However, the filtration time used in the prior art method is long, and particularly when a large amount of samples are processed, the filtration time is inconvenient, the efficiency of the whole experiment is seriously slowed down, and the experiment cost is increased.
Disclosure of Invention
The invention provides a rapid soil nitrogen and phosphorus content analyzer based on a spectrocolorimetry, which aims to solve the problems in the background technology.
In order to achieve the above object, the technical scheme provided by the invention is as follows:
the utility model provides a soil nitrogen, quick analysis appearance of phosphorus content based on spectrocolorimetry, includes quick analysis appearance body and sampling device, quick analysis appearance body opening part is fixed with stop device, quick analysis appearance body opening part bottom is equipped with the suction canister, quick analysis appearance body front portion is equipped with touch display screen, quick analysis appearance body inside is equipped with optical channel, sampling device bottom is located between the optical channel.
The limiting device comprises a limiting sliding rail and a limiting plate, wherein the limiting sliding rail is fixedly arranged on the upper part of the opening of the rapid analyzer body, and the limiting plate is slidably fixed on the limiting sliding rail.
Furthermore, the limit sliding rail is a circular ring with a slot in the middle, and the size of the slot is the same as the thickness of the limit plate, so that a good fixing effect is achieved.
Further, the middle of the limiting plate is provided with holes for fixing the suction filtration tank, and six limiting holes are formed in the limiting plate close to the edge at equal intervals for fixing the sampling device.
Further, the shortest distance between the center of the limiting hole and the edge of the limiting plate is smaller than the length of the optical channel.
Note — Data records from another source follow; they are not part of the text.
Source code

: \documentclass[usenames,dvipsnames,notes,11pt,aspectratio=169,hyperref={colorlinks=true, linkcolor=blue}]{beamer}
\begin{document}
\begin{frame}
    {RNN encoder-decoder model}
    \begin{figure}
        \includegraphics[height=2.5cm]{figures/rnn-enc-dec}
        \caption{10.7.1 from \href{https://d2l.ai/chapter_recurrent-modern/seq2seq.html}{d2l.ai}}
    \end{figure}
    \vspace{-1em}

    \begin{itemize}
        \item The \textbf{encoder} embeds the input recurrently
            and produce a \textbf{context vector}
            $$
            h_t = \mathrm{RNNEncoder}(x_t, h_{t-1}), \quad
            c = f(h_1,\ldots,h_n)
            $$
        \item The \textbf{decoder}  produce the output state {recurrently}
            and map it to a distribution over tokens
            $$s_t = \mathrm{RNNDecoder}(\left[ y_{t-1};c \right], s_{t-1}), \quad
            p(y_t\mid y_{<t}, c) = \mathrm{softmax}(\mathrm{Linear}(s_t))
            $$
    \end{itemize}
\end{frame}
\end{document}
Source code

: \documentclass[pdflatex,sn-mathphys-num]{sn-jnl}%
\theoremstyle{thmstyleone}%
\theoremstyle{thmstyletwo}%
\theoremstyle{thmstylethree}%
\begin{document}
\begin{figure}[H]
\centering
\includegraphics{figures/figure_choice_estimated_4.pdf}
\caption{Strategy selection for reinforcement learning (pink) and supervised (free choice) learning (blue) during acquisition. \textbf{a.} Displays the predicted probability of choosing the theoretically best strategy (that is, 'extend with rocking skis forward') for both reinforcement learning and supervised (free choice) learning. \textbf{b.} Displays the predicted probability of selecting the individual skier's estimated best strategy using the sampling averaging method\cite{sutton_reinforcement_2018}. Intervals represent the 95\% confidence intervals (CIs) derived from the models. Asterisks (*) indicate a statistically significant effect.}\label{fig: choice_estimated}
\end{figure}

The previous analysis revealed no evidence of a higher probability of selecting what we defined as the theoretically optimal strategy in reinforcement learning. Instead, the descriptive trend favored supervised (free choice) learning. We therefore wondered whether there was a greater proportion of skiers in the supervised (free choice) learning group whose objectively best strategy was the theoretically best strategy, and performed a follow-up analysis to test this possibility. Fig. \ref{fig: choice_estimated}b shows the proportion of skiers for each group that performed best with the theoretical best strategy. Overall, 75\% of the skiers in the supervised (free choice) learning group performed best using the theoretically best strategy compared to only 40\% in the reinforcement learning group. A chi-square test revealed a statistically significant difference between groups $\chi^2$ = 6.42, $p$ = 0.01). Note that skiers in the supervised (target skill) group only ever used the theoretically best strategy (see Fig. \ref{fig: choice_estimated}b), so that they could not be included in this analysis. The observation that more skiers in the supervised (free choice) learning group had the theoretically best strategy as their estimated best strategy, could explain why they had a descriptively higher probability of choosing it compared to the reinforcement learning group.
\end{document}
The suction filtration tank comprises a suction filtration shell and a suction pump, wherein the suction pump is arranged in the suction filtration shell, an exhaust port is arranged on the upper portion of the suction filtration shell, six suction filtration ports are arranged on the upper portion of the side face of the suction filtration shell, and the bottom of the suction filtration shell is slidably fixed at the bottom of the opening of the rapid analyzer body.
Further, the suction filtration ports are equidistantly arranged at the upper part of the side face of the suction filtration shell.
The optical channel comprises a light emitter and a receiver, wherein the light emitter comprises a lampshade, a shadowless light source and a prism, the light emitter is arranged in the front of the rapid analyzer body, and the receiver is arranged at the position of the lower part of the suction filtration tank, which is the shortest in distance from the light emitter.
Further, the shadowless light source comprises a halogen lamp bead and a lamp shell, wherein the lamp shell is annular, and the halogen lamp beads are equidistantly arranged in the lamp shell in a plurality of ways to play a role in eliminating lamp shadows.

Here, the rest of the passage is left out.